▶ _ASSIGNMENT_
What is needed is every line of the data that includes the word "frame". Please copy each one.

(Source data)
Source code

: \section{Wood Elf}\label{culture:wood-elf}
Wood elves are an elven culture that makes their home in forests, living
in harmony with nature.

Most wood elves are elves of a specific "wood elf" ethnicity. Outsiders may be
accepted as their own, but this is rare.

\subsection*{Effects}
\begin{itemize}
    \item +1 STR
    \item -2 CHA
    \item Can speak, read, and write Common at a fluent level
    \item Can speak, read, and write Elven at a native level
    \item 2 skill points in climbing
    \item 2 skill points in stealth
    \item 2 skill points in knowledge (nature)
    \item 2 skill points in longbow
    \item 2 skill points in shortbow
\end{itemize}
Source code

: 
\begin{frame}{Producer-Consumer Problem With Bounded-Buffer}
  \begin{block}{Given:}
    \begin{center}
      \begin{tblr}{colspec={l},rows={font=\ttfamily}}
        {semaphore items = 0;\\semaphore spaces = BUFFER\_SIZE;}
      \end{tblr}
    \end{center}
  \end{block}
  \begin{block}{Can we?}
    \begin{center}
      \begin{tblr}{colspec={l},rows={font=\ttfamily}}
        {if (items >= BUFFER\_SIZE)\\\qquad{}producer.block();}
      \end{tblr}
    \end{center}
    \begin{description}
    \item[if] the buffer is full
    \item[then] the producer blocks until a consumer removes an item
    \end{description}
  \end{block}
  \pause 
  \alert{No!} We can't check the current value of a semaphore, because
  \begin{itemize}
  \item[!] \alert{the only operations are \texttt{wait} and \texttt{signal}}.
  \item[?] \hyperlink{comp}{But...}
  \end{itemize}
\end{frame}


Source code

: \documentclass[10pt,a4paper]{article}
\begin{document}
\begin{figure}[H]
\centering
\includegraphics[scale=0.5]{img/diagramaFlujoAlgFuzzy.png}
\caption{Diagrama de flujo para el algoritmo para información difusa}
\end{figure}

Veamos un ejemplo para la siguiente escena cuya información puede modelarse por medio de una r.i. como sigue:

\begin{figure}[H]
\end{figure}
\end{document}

▶ _RESULT_
\begin{frame}{Producer-Consumer Problem With Bounded-Buffer}
\end{frame}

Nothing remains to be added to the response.